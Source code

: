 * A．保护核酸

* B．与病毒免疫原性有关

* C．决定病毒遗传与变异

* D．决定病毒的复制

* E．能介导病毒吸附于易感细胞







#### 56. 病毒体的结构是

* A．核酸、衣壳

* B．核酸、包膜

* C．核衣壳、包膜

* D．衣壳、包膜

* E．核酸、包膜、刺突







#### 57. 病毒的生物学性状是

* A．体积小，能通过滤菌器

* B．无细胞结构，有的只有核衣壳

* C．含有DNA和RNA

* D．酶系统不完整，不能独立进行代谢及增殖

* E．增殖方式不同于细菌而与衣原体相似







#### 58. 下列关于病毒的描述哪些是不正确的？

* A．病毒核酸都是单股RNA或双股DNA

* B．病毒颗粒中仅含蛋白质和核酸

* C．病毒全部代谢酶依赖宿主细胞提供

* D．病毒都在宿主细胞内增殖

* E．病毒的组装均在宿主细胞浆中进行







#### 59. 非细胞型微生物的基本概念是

#####

Copy nothing except the lines from the one with "#### 58. 下列关于病毒的描述哪些是不正确的？" through the end of the records; keep each exactly as it appears, first and last included.

• _Exercise result_:
#### 58. 下列关于病毒的描述哪些是不正确的？

* A．病毒核酸都是单股RNA或双股DNA

* B．病毒颗粒中仅含蛋白质和核酸

* C．病毒全部代谢酶依赖宿主细胞提供

* D．病毒都在宿主细胞内增殖

* E．病毒的组装均在宿主细胞浆中进行







#### 59. 非细胞型微生物的基本概念是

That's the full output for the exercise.